Com 11 faixas cuidadosamente selecionadas entre mais de 20 gravadas, o disco caminha entre a alegria e a crítica, com letras que falam de sobrevivência urbana, rotina periférica, alegrias simples, maternidade, futebol, praia e flores que nascem no concreto. É um projeto que, ao fim, “acaba em flores” — uma metáfora sobre resistência, vida e beleza onde menos se espera.

Rap, samba e identidade

“Musical Quente” é uma colagem de estilos com marca própria. Não é pagode gourmetizado, nem samba jazz para agradar classe média. É samba remixado e suado de viela, com beats pesados e refrões cantados com coração. A faixa “Sou sobrevivente nessa selva de pedra” sintetiza essa proposta, fundindo lirismo com denúncia social.

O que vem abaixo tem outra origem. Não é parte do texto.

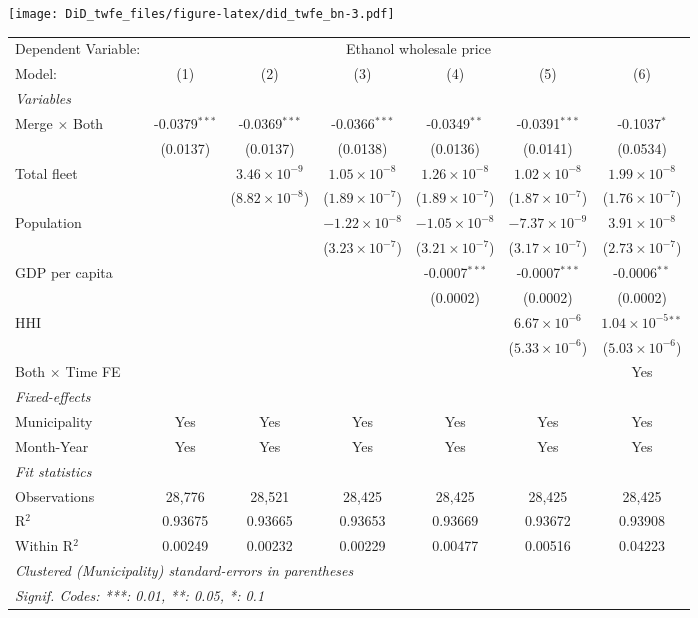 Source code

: \documentclass[
]{article}
\begin{document}
\texttt{[image: DiD\_twfe\_files/figure-latex/did\_twfe\_bn-3.pdf]}

\begin{tabular}{lcccccc}
\tabularnewline\midrule\midrule
Dependent Variable:&\multicolumn{6}{c}{Ethanol wholesale price}\\
Model:&(1) & (2) & (3) & (4) & (5) & (6)\\
\midrule \emph{Variables}&   &   &   &   &   &  \\
Merge $\times $ Both & -0.0379$^{***}$ & -0.0369$^{***}$ & -0.0366$^{***}$ & -0.0349$^{**}$ & -0.0391$^{***}$ & -0.1037$^{*}$\\
  &(0.0137) & (0.0137) & (0.0138) & (0.0136) & (0.0141) & (0.0534)\\
Total fleet &    & $3.46\times 10^{-9}$ & $1.05\times 10^{-8}$ & $1.26\times 10^{-8}$ & $1.02\times 10^{-8}$ & $1.99\times 10^{-8}$\\
  &   & ($8.82\times 10^{-8}$) & ($1.89\times 10^{-7}$) & ($1.89\times 10^{-7}$) & ($1.87\times 10^{-7}$) & ($1.76\times 10^{-7}$)\\
Population &    &    & $-1.22\times 10^{-8}$ & $-1.05\times 10^{-8}$ & $-7.37\times 10^{-9}$ & $3.91\times 10^{-8}$\\
  &   &    & ($3.23\times 10^{-7}$) & ($3.21\times 10^{-7}$) & ($3.17\times 10^{-7}$) & ($2.73\times 10^{-7}$)\\
GDP per capita &    &    &    & -0.0007$^{***}$ & -0.0007$^{***}$ & -0.0006$^{**}$\\
  &   &    &    & (0.0002) & (0.0002) & (0.0002)\\
HHI &    &    &    &    & $6.67\times 10^{-6}$ & $1.04\times 10^{-5}$$^{**}$\\
  &   &    &    &    & ($5.33\times 10^{-6}$) & ($5.03\times 10^{-6}$)\\
Both $\times$ Time FE &  &  &  &  &  & Yes\\
\midrule \emph{Fixed-effects}&   &   &   &   &   &  \\
Municipality & Yes & Yes & Yes & Yes & Yes & Yes\\
Month-Year & Yes & Yes & Yes & Yes & Yes & Yes\\
\midrule \emph{Fit statistics}&  & & & & & \\
Observations & 28,776&28,521&28,425&28,425&28,425&28,425\\
R$^2$ & 0.93675&0.93665&0.93653&0.93669&0.93672&0.93908\\
Within R$^2$ & 0.00249&0.00232&0.00229&0.00477&0.00516&0.04223\\
\midrule\midrule\multicolumn{7}{l}{\emph{Clustered (Municipality) standard-errors in parentheses}}\\
\multicolumn{7}{l}{\emph{Signif. Codes: ***: 0.01, **: 0.05, *: 0.1}}\\
\end{tabular}
\end{document}
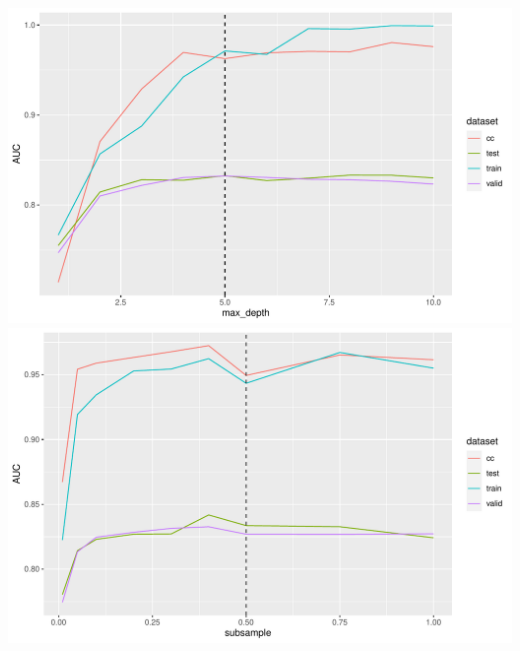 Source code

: \documentclass[12pt]{article}
\begin{document}
\begin{center}
\includegraphics[width=.9\textwidth]{best_aucs_tuning_max_depth.pdf}
\includegraphics[width=.9\textwidth]{best_aucs_tuning_subsample.pdf}
\end{center}
\end{document}
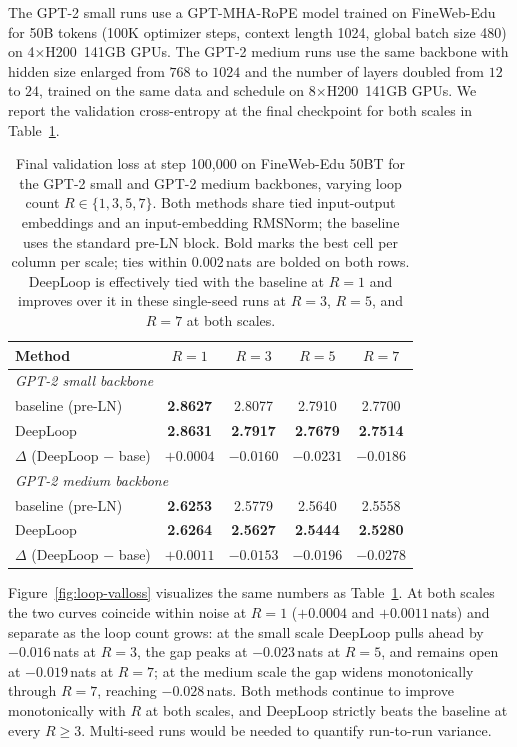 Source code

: \documentclass[11pt]{airesearch}
\begin{document}
The GPT-2 small runs use a GPT-MHA-RoPE model trained on
FineWeb-Edu for 50B tokens (100K optimizer steps, context length 1024,
global batch size 480) on 4$\times$H200~141GB GPUs. The GPT-2 medium
runs use the same backbone with hidden size enlarged from $768$ to
$1024$ and the number of layers doubled from $12$ to $24$, trained on
the same data and schedule on 8$\times$H200~141GB GPUs. We report the
validation cross-entropy at the final checkpoint
for both scales in Table~\ref{tab:loop-valloss}.


\begin{table}[ht]
  \centering
  \small
  \caption{Final validation loss at step 100{,}000 on FineWeb-Edu 50BT for
    the GPT-2 small and GPT-2 medium backbones, varying loop count $R \in \{1,3,5,7\}$.
    Both methods share tied input-output embeddings and an input-embedding
    RMSNorm; the baseline uses the standard pre-LN block.
    Bold marks the best cell per column per scale; ties within $0.002$\,nats are bolded on both rows. DeepLoop is effectively tied with the baseline at $R{=}1$ and improves over it in these single-seed runs at $R{=}3$, $R{=}5$, and $R{=}7$ at both scales.}
  \label{tab:loop-valloss}
  \begin{tabular}{lcccc}
    \toprule
    Method & $R=1$ & $R=3$ & $R=5$ & $R=7$ \\
    \midrule
    \multicolumn{5}{l}{\emph{GPT-2 small backbone}} \\
    baseline (pre-LN) & \textbf{2.8627} & 2.8077 & 2.7910 & 2.7700 \\
    DeepLoop                            & \textbf{2.8631} & \textbf{2.7917} & \textbf{2.7679} & \textbf{2.7514} \\
    $\Delta$ (DeepLoop $-$ base)        & $+0.0004$ & $-0.0160$ & $-0.0231$ & $-0.0186$ \\
    \midrule
    \multicolumn{5}{l}{\emph{GPT-2 medium backbone}} \\
    baseline (pre-LN) & \textbf{2.6253} & 2.5779 & 2.5640 & 2.5558 \\
    DeepLoop                            & \textbf{2.6264} & \textbf{2.5627} & \textbf{2.5444} & \textbf{2.5280} \\
    $\Delta$ (DeepLoop $-$ base)        & $+0.0011$ & $-0.0153$ & $-0.0196$ & $-0.0278$ \\
    \bottomrule
  \end{tabular}
\end{table}

Figure~\ref{fig:loop-valloss} visualizes the same numbers as
Table~\ref{tab:loop-valloss}. At both scales the two curves coincide
within noise at $R{=}1$ ($+0.0004$ and $+0.0011$\,nats) and separate as
the loop count grows: at the small scale DeepLoop pulls ahead by
$-0.016$\,nats at $R{=}3$, the gap peaks at $-0.023$\,nats at $R{=}5$,
and remains open at $-0.019$\,nats at $R{=}7$; at the medium scale the
gap widens monotonically through $R{=}7$, reaching $-0.028$\,nats. Both
methods continue to improve monotonically with $R$ at both scales, and
DeepLoop strictly beats the baseline at every $R\geq3$. Multi-seed
runs would be needed to quantify run-to-run variance.
\end{document}
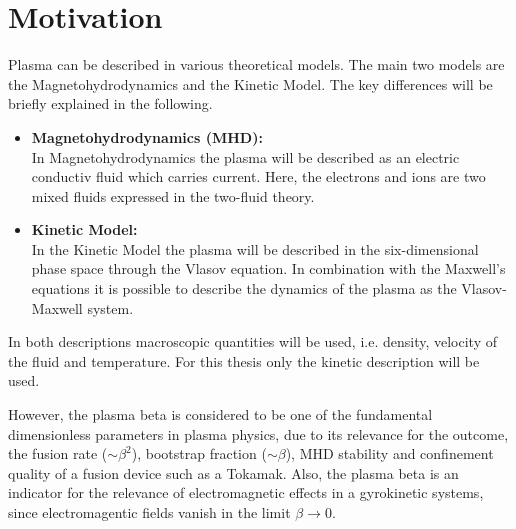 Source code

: 
\NewPage
\chapter{Motivation}
\label{chap:motivation}

\thispagestyle{empty}
\newpage

Plasma can be described in various theoretical models. The main two models are the Magnetohydrodynamics and the Kinetic Model. The key differences will be briefly explained in the following.
\begin{itemize}
    \item \textbf{Magnetohydrodynamics (MHD):}\\
        In Magnetohydrodynamics the plasma will be described as an electric conductiv fluid which carries current. Here, the electrons and ions are two mixed fluids expressed in the two-fluid theory. 
    \item \textbf{Kinetic Model:}\\
        In the Kinetic Model the plasma will be described in the six-dimensional phase space through the Vlasov equation. In combination with the Maxwell's equations it is possible to describe the dynamics of the plasma as the Vlasov-Maxwell system. 
\end{itemize}
In both descriptions macroscopic quantities will be used, i.e. density, velocity of the fluid and temperature. For this thesis only the kinetic description will be used.

However, the plasma beta is considered to be one of the fundamental dimensionless parameters in plasma physics, due to its relevance for the outcome, the fusion rate ($\sim \beta^2$), bootstrap fraction ($\sim \beta$), MHD stability and confinement quality of a fusion device such as a Tokamak. Also, the plasma beta is an indicator for the relevance of electromagnetic effects in a gyrokinetic systems, since electromagentic fields vanish in the limit $\beta \rightarrow 0$. \bigskip

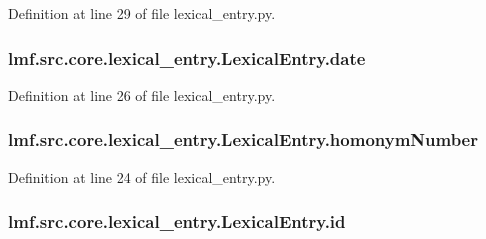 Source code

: Definition at line 29 of file lexical\+\_\+entry.\+py.

\hypertarget{classlmf_1_1src_1_1core_1_1lexical__entry_1_1_lexical_entry_ac6d96435547dea66e1433966098249b8}{
\subsubsection[{date}]{\setlength{\rightskip}{0pt plus 5cm}lmf.\+src.\+core.\+lexical\+\_\+entry.\+Lexical\+Entry.\+date}}\label{classlmf_1_1src_1_1core_1_1lexical__entry_1_1_lexical_entry_ac6d96435547dea66e1433966098249b8}


Definition at line 26 of file lexical\+\_\+entry.\+py.

\hypertarget{classlmf_1_1src_1_1core_1_1lexical__entry_1_1_lexical_entry_a402073c8f71f2f779725c6aeefa5df49}{
\subsubsection[{homonym\+Number}]{\setlength{\rightskip}{0pt plus 5cm}lmf.\+src.\+core.\+lexical\+\_\+entry.\+Lexical\+Entry.\+homonym\+Number}}\label{classlmf_1_1src_1_1core_1_1lexical__entry_1_1_lexical_entry_a402073c8f71f2f779725c6aeefa5df49}


Definition at line 24 of file lexical\+\_\+entry.\+py.

\hypertarget{classlmf_1_1src_1_1core_1_1lexical__entry_1_1_lexical_entry_a28fe2bf7e53e223a6919bb38b6d55256}{
\subsubsection[{id}]{\setlength{\rightskip}{0pt plus 5cm}lmf.\+src.\+core.\+lexical\+\_\+entry.\+Lexical\+Entry.\+id}}\label{classlmf_1_1src_1_1core_1_1lexical__entry_1_1_lexical_entry_a28fe2bf7e53e223a6919bb38b6d55256}


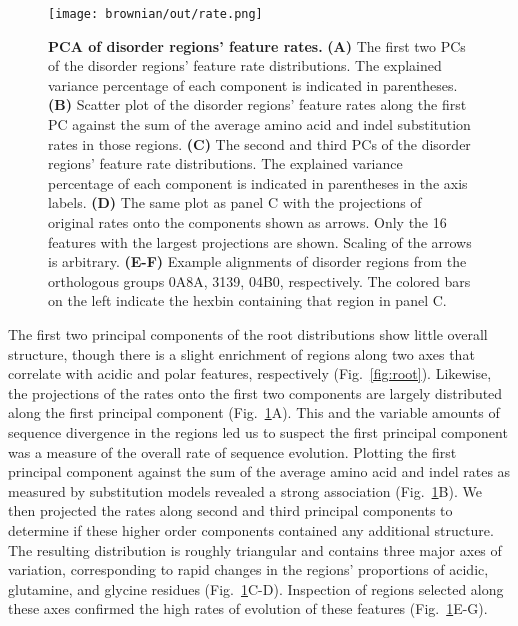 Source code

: \begin{figure}[h!]
\texttt{[image: brownian/out/rate.png]}
\centering
\caption{\textbf{PCA of disorder regions' feature rates.}
\textbf{(A)} The first two PCs of the disorder regions' feature rate distributions. The explained variance percentage of each component is indicated in parentheses. \textbf{(B)} Scatter plot of the disorder regions' feature rates along the first PC against the sum of the average amino acid and indel substitution rates in those regions. \textbf{(C)} The second and third PCs of the disorder regions' feature rate distributions. The explained variance percentage of each component is indicated in parentheses in the axis labels. \textbf{(D)} The same plot as panel C with the projections of original rates onto the components shown as arrows. Only the 16 features with the largest projections are shown. Scaling of the arrows is arbitrary. \textbf{(E-F)} Example alignments of disorder regions from the orthologous groups 0A8A, 3139, 04B0, respectively. The colored bars on the left indicate the hexbin containing that region in panel C.}
\label{fig:rate}
\end{figure}

The first two principal components of the root distributions show little overall structure, though there is a slight enrichment of regions along two axes that correlate with acidic and polar features, respectively (Fig.~\ref{fig:root}). Likewise, the projections of the rates onto the first two components are largely distributed along the first principal component (Fig.~\ref{fig:rate}A). This and the variable amounts of sequence divergence in the regions led us to suspect the first principal component was a measure of the overall rate of sequence evolution. Plotting the first principal component against the sum of the average amino acid and indel rates as measured by substitution models revealed a strong association (Fig.~\ref{fig:rate}B). We then projected the rates along second and third principal components to determine if these higher order components contained any additional structure. The resulting distribution is roughly triangular and contains three major axes of variation, corresponding to rapid changes in the regions' proportions of acidic, glutamine, and glycine residues (Fig.~\ref{fig:rate}C-D). Inspection of regions selected along these axes confirmed the high rates of evolution of these features (Fig.~\ref{fig:rate}E-G).

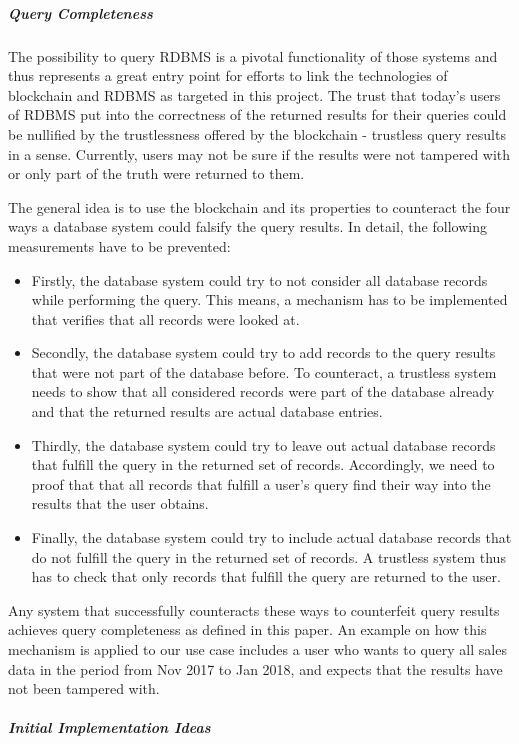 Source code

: \subparagraph{Query Completeness}

The possibility to query RDBMS is a pivotal functionality of those systems and thus represents a great entry point for efforts to link the technologies of blockchain and RDBMS as targeted in this project. The trust that today’s users of RDBMS put into the correctness of the returned results for their queries could be nullified by the trustlessness offered by the blockchain - trustless query results in a sense. Currently, users may not be sure if the results were not tampered with or only part of the truth were returned to them.

The general idea is to use the blockchain and its properties to counteract the four ways a database system could falsify the query results. In detail, the following measurements have to be prevented:
\begin{itemize}
	\item Firstly, the database system could try to not consider all database records while performing the query. This means, a mechanism has to be implemented that verifies that all records were looked at.
	\item Secondly, the database system could try to add records to the query results that were not part of the database before. To counteract, a trustless system needs to show that all considered records were part of the database already and that the returned results are actual database entries.
	\item Thirdly, the database system could try to leave out actual database records that fulfill the query in the returned set of records. Accordingly, we need to proof that that all records that fulfill a user’s query find their way into the results that the user obtains.
	\item Finally, the database system could try to include actual database records that do not fulfill the query in the returned set of records. A trustless system thus has to check that only records that fulfill the query are returned to the user.
\end{itemize}

Any system that successfully counteracts these ways to counterfeit query results achieves query completeness as defined in this paper. An example on how this mechanism is applied to our use case includes a user who wants to query all sales data in the period from Nov 2017 to Jan 2018, and expects that the results have not been tampered with.

\subparagraph{Initial Implementation Ideas}

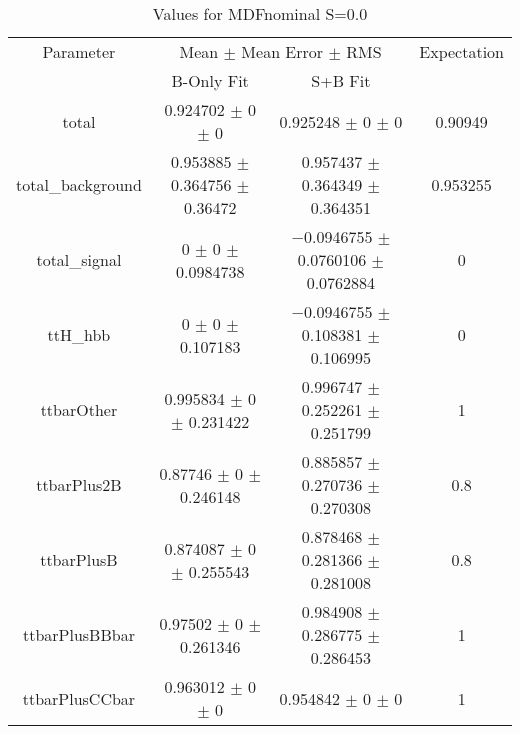 \begin{table}
\centering
\caption{Values for MDFnominal S=0.0}
\begin{tabular}{cccc}
\toprule
Parameter & \multicolumn{2}{c}{Mean $\pm$ Mean Error $\pm$ RMS} & Expectation\\
 & B-Only Fit & S+B Fit & \\
\midrule
total & \num{0.924702} $\pm$ \num{0} $\pm$ \num{0} & \num{0.925248} $\pm$ \num{0} $\pm$ \num{0} & \num{0.90949}\\
total\_background & \num{0.953885} $\pm$ \num{0.364756} $\pm$ \num{0.36472} & \num{0.957437} $\pm$ \num{0.364349} $\pm$ \num{0.364351} & \num{0.953255}\\
total\_signal & \num{0} $\pm$ \num{0} $\pm$ \num{0.0984738} & \num{-0.0946755} $\pm$ \num{0.0760106} $\pm$ \num{0.0762884} & \num{0}\\
ttH\_hbb & \num{0} $\pm$ \num{0} $\pm$ \num{0.107183} & \num{-0.0946755} $\pm$ \num{0.108381} $\pm$ \num{0.106995} & \num{0}\\
ttbarOther & \num{0.995834} $\pm$ \num{0} $\pm$ \num{0.231422} & \num{0.996747} $\pm$ \num{0.252261} $\pm$ \num{0.251799} & \num{1}\\
ttbarPlus2B & \num{0.87746} $\pm$ \num{0} $\pm$ \num{0.246148} & \num{0.885857} $\pm$ \num{0.270736} $\pm$ \num{0.270308} & \num{0.8}\\
ttbarPlusB & \num{0.874087} $\pm$ \num{0} $\pm$ \num{0.255543} & \num{0.878468} $\pm$ \num{0.281366} $\pm$ \num{0.281008} & \num{0.8}\\
ttbarPlusBBbar & \num{0.97502} $\pm$ \num{0} $\pm$ \num{0.261346} & \num{0.984908} $\pm$ \num{0.286775} $\pm$ \num{0.286453} & \num{1}\\
ttbarPlusCCbar & \num{0.963012} $\pm$ \num{0} $\pm$ \num{0} & \num{0.954842} $\pm$ \num{0} $\pm$ \num{0} & \num{1}\\
\bottomrule
\end{tabular}
\end{table} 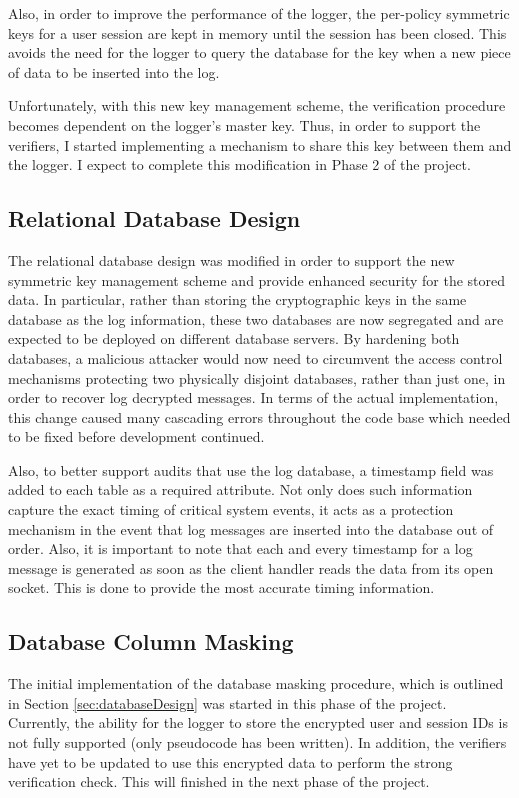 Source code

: \documentclass{sig-alternate}
\begin{document}
Also, in order to improve the performance of the logger, the per-policy symmetric keys for a user session are kept
in memory until the session has been closed. This avoids the need for the logger to query the database for the key 
when a new piece of data to be inserted into the log. 

Unfortunately, with this new key management scheme, the verification procedure becomes dependent on the
logger's master key. Thus, in order to support the verifiers, I started implementing a mechanism to share this key 
between them and the logger. I expect to complete this modification in Phase 2 of the project.

\subsection{Relational Database Design}
The relational database design was modified in order to support the new symmetric key management scheme and provide 
enhanced security for the stored data. In particular, rather than storing the cryptographic keys in the same database as the
log information, these two databases are now segregated and are expected to be deployed on different database servers.
By hardening both databases, a malicious attacker would now need to circumvent the access control 
mechanisms protecting two physically disjoint databases, rather than just one, in order to recover log 
decrypted messages. In terms of the actual implementation, this change caused many cascading errors 
throughout the code base which needed to be fixed before development continued.

Also, to better support audits that use the log database, a timestamp field was added to each table as a required
attribute. Not only does such information capture the exact timing of critical system events, it acts as a protection
mechanism in the event that log messages are inserted into the database out of order. Also, it is important to note that
each and every timestamp for a log message is generated as soon as the client handler reads the data from
its open socket. This is done to provide the most accurate timing information.


\subsection{Database Column Masking}
The initial implementation of the database masking procedure, which is outlined in Section \ref{sec:databaseDesign}
was started in this phase of the project. Currently, the ability for the logger to store the encrypted user and session IDs 
is not fully supported (only pseudocode has been written). In addition, the verifiers have yet to be updated to use 
this encrypted data to perform the strong verification check. This will finished in the next phase of the project.
\end{document}
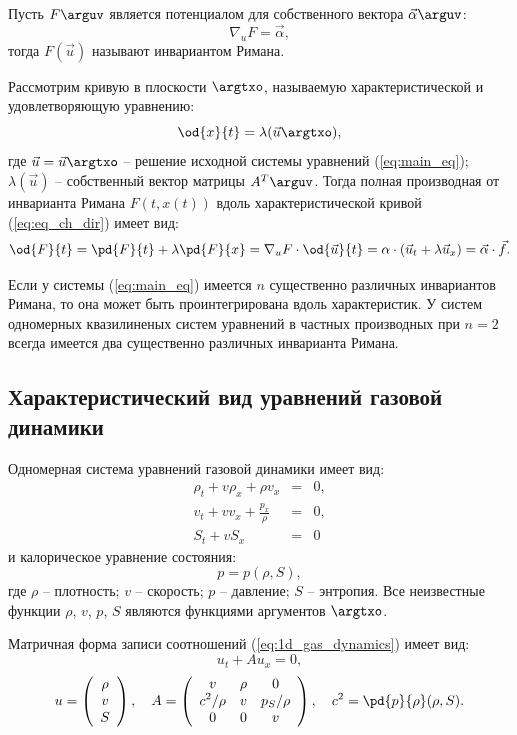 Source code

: \documentclass[14pt]{extarticle}
\begin{document}
\begin{dfn}
	Пусть $F\arguv$ является потенциалом для собственного вектора $\vec{\alpha}\arguv$:
	\[
	\nabla_{u} F = \vec{\alpha},
	\]
	тогда $F(\vec{u})$ называют \alert{инвариантом Римана}.
\end{dfn}


Рассмотрим кривую в плоскости $\argtxo$, называемую \alert{характеристической} и удовлетворяющую уравнению:
\begin{equation}
	\label{eq:eq_ch_dir}
	\od{x}{t} = \lambda(\vec{u}\argtxo),
\end{equation}
где $\vec{u} = \vec{u}\argtxo$ -- решение исходной системы уравнений (\ref{eq:main_eq}); $\lambda(\vec{u})$ -- собственный вектор матрицы $A^T\arguv$.
Тогда полная производная от инварианта Римана $F(t, x(t))$ вдоль характеристической кривой (\ref{eq:eq_ch_dir}) имеет вид:
\[
\od{F}{t} = \pd{F}{t} + \lambda \pd{F}{x} =  \nabla_{u} F \cdot \od{\vec{u}}{t} =  
\alpha \cdot( \vec{u}_t  + \lambda \vec{u}_x ) = \vec{\alpha} \cdot \vec{f}.
\]

Если у системы (\ref{eq:main_eq}) имеется $n$ существенно различных инвариантов Римана, то она может быть проинтегрирована вдоль характеристик. У систем одномерных квазилиненых систем уравнений в частных производных при $n=2$ всегда имеется два существенно различных инварианта Римана.

\subsection{Характеристический вид уравнений газовой динамики }

Одномерная система уравнений газовой динамики имеет вид:
\begin{eqnarray}
	\label{eq:1d_gas_dynamics}
\nonumber	\rho_t + v\rho_x + \rho v_x & = & 0,\\
	v_t + v v_x + \frac{p_x}{\rho} & = & 0,\\
\nonumber	S_t + v S_x & = & 0 
\end{eqnarray}
и калорическое уравнение состояния:
\[
p = p(\rho, S),
\]
где $\rho$ -- плотность; $v$ -- скорость; $p$ -- давление; $S$ -- энтропия. Все неизвестные функции $\rho$, $v$, $p$, $S$ являются функциями аргументов $\argtxo$.

Матричная форма записи соотношений (\ref{eq:1d_gas_dynamics}) имеет вид:
\[
	u_t + A u_x = 0,
\]
\[
	u = \left(
	\begin{array}{c}
		\rho\\ v\\ S
	\end{array}
	\right),\quad
	A = \left(
	\begin{array}{ccc}
		v & \rho & 0\\
		\displaystyle c^2/\rho & v & p_S/\rho\\
		0 & 0 & v\\
	\end{array}
	\right),\quad
	c^2 = \pd{p}{\rho}(\rho,S).
\]	
\end{document}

Há também espaço para o romantismo, curtição e contemplação, como em “Vai da Praia”, que se recusa a objetificar mulheres e exalta o direito ao descanso. Já “Futebol é Arte” se encaixa na tradição do samba esportivo, sem perder o olhar crítico sobre a indústria da bola.

Planejamento e palco

Com shows em formato reduzido, o grupo vem se apresentando com beats, voz e percussão. A ideia é montar uma banda enxuta e manter a identidade ao vivo. A proposta de turnê nos ensaios das escolas de samba já está sendo discutida. Eles querem ocupar espaços populares com sua música, sem intermediários ou mediações elitistas.

Black music com sotaque brasileiro

Influenciado por Cassiano, Tim Maia e Lincoln Olivetti, entre outros, o grupo Mesclado faz uma Black Music nacionalizada, com batidas dançantes e letras conscientes. “Não é cópia do que vem de fora, é o nosso som”, dizem.

A ideia de “Musical Quente” é exatamente essa: confundir os sábios, aqueles que tentam enquadrar a arte negra e periférica em moldes predefinidos. Faz tempo que o Mesclado resiste, floresce e se reinventa. E segue fazendo música para quem dança, pensa e sobrevive, seja nas escolas, nas ruas e nas pistas.